Untransformed predictors

Let’s go ahead with all experiments and all treatements within experiments considered equally and using the normalised log response.

# following example: https://www.statology.org/stepwise-regression-r/ 
# subset, using un-transformed predictors
df <- df_temp |> 
  select(logrr_norm, min_fapar, max_fapar, PPFD_total, vpd, ORGC, ndep) |>   # xxx Nfer doesn't exist in that data
  drop_na()

# define intercept-only model
intercept_only <- lm(logrr_norm ~ 1, data = df)

#define model with all predictors
all <- lm(logrr_norm ~ ., data = df)

#perform forward stepwise regression
forward <- step(intercept_only, direction = 'forward', scope = formula(all), trace = 0)

#view results of forward stepwise regression
forward$anova

##   Step Df Deviance Resid. Df Resid. Dev       AIC
## 1      NA       NA        64   20.01275 -74.57116

#view final model
forward$coefficients

## (Intercept) 
## -0.04563139

No predictor selected.

Transformed predictors

# subset, using un-transformed predictors
df <- df_temp |> 
  select(logrr_norm, min_fapar, max_fapar, PPFD_total_a, vpd_a, orgc_a, ndep_a) |>  # xxx Nfer doesn't exist in that data
  drop_na()

# define intercept-only model
intercept_only <- lm(logrr_norm ~ 1, data = df)

#define model with all predictors
all <- lm(logrr_norm ~ ., data = df)

#perform forward stepwise regression
forward <- step(intercept_only, direction = 'forward', scope = formula(all), trace = 0)

#view results of forward stepwise regression
forward$anova

##       Step Df  Deviance Resid. Df Resid. Dev       AIC
## 1          NA        NA        64   20.01275 -74.57116
## 2 + orgc_a -1 0.8807562        63   19.13199 -75.49665

#view final model
forward$coefficients

## (Intercept)      orgc_a 
##  -0.2875957   0.1161154

Organic C selected!

Predict

For spatial upscaling, use a map of SOC and use predict(). Here, the logarithm of the organic matter content (variable ORG is, say, 1.5)

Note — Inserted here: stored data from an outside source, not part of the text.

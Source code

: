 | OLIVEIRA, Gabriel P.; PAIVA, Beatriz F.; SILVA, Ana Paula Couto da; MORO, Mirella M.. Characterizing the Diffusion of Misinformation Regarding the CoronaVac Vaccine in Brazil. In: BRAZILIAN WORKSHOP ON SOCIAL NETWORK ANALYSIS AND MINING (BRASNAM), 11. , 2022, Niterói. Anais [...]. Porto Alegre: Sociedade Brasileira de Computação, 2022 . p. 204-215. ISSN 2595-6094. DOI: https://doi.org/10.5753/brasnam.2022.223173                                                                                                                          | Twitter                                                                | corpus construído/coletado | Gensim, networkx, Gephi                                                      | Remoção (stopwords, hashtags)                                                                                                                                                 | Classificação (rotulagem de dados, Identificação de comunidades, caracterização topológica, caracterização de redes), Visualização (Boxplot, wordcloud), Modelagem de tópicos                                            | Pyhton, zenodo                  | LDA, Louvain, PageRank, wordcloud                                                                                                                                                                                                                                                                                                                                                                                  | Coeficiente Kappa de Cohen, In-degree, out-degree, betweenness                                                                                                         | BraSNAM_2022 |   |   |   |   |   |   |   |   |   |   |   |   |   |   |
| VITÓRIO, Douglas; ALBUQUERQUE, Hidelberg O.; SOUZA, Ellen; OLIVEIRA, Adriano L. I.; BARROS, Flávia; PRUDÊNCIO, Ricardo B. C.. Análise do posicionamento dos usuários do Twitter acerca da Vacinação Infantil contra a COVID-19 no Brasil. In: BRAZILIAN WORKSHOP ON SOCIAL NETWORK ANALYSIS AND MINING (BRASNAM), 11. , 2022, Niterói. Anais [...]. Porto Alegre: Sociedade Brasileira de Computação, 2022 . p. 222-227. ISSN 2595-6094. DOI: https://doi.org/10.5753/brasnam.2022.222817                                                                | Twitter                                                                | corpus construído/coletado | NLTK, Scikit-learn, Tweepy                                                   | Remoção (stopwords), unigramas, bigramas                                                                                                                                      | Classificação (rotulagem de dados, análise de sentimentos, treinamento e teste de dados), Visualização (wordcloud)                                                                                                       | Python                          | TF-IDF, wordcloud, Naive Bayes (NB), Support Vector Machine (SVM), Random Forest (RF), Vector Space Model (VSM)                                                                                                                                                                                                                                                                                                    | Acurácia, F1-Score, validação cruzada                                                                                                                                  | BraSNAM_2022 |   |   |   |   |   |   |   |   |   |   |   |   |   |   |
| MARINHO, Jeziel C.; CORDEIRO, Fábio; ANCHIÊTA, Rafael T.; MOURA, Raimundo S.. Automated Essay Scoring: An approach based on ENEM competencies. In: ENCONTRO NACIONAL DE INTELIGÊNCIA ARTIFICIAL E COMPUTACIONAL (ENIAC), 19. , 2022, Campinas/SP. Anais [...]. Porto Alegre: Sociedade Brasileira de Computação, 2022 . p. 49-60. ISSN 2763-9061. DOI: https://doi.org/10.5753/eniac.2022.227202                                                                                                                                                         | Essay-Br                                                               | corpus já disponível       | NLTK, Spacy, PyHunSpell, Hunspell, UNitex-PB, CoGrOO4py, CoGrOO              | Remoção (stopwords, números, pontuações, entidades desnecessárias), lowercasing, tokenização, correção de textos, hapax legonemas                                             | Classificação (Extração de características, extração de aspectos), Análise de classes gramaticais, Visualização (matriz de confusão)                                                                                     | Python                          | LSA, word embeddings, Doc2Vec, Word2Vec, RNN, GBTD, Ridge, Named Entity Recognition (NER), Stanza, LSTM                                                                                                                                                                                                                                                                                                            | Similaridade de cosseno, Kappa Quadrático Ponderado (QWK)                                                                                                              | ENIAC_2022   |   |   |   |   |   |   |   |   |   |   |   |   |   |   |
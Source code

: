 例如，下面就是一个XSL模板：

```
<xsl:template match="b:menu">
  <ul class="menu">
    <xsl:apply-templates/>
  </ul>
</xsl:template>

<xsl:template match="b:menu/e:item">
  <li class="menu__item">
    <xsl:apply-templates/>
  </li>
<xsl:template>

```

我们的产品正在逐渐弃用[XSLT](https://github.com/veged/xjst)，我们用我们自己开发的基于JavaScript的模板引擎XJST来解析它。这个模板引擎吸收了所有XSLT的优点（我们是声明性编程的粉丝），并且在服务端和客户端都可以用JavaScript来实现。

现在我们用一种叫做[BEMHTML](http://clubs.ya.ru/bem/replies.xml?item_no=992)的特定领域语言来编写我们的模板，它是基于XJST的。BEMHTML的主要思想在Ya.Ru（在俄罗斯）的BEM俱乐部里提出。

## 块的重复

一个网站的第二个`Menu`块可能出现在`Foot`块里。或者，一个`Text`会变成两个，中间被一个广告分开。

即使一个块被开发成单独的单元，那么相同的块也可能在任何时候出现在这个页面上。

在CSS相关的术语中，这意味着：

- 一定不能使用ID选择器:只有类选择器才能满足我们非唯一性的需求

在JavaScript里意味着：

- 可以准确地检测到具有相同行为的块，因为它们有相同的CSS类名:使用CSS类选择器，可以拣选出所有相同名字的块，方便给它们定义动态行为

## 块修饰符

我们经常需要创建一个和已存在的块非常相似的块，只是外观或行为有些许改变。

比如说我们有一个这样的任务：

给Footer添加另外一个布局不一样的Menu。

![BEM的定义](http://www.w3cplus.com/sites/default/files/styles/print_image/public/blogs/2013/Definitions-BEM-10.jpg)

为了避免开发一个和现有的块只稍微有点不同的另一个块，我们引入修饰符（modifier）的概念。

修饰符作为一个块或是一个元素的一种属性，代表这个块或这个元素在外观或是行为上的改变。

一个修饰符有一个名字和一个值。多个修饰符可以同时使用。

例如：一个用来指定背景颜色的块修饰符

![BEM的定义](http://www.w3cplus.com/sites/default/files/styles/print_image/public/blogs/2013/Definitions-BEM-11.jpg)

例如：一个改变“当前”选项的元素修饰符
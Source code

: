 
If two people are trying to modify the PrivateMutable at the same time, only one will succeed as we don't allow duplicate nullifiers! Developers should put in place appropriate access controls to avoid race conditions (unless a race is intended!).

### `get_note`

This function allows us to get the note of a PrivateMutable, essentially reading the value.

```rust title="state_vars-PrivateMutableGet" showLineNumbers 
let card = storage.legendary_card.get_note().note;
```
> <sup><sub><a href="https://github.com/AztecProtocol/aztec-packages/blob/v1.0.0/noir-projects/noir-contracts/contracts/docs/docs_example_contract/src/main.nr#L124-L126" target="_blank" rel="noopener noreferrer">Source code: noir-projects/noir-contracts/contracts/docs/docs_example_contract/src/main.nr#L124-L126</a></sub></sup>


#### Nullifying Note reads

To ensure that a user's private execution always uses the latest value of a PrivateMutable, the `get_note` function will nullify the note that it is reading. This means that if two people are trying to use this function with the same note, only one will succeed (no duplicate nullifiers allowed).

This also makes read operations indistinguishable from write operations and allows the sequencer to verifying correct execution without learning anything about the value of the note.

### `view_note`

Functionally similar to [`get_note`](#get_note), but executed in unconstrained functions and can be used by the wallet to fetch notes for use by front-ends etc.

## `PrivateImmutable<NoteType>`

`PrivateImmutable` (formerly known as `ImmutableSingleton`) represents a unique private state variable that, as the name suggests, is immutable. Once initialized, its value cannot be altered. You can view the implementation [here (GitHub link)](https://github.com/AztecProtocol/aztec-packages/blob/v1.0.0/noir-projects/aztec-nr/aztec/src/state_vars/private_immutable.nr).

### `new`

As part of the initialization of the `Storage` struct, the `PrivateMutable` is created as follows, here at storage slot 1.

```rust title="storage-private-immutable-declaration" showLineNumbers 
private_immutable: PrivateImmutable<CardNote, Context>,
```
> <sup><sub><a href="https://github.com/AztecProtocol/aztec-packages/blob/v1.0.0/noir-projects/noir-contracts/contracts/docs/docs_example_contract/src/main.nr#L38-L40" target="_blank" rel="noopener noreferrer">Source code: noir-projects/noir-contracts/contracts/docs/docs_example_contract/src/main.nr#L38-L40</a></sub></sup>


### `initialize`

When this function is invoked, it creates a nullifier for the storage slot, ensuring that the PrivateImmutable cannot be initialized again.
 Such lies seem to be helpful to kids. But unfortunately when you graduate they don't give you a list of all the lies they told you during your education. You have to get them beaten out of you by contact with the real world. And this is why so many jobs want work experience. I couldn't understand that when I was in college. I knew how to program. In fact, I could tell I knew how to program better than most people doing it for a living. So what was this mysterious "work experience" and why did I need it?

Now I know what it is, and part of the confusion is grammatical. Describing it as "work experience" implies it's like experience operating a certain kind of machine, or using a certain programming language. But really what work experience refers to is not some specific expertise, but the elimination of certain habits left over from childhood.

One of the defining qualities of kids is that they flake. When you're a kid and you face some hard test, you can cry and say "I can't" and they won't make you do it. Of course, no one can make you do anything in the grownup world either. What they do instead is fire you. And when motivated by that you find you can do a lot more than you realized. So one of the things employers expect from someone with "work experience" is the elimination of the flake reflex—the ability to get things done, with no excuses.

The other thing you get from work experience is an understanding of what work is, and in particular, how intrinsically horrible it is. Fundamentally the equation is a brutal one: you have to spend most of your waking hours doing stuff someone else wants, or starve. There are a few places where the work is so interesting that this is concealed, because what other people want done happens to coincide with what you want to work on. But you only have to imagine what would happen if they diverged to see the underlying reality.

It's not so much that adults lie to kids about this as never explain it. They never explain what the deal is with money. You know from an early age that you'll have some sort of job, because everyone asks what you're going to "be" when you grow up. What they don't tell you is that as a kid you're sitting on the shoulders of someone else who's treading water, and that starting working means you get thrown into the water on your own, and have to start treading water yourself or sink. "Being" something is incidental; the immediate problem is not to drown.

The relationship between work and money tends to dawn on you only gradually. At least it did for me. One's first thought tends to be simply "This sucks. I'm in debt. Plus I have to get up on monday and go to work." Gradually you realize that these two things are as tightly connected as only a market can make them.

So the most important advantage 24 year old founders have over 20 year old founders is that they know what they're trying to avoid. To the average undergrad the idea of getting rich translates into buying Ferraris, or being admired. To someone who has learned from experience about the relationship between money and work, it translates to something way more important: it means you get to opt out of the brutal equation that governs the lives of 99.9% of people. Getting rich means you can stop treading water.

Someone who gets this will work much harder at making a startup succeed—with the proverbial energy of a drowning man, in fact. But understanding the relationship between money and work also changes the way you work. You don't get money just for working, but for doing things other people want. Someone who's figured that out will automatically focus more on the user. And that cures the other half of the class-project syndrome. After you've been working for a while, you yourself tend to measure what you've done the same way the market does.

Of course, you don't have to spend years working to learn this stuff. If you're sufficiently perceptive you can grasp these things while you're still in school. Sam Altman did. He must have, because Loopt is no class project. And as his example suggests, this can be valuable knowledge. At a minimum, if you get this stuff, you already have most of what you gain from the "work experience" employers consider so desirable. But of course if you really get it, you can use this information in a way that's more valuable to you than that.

newdata <- data.frame(orgc_a = 1.5)

logrr_predicted <- predict(forward, newdata = newdata)

In this case, the log-response ratio is -0.11. Convert this to a response ratio:

exp(logrr_predicted)

##         1 
## 0.8927733

Yes, that’s a decline in the N2O emissions for this particular choice SOC content.

For spatial uscaling, you apply the predict() function as above to the SOC content for each pixel.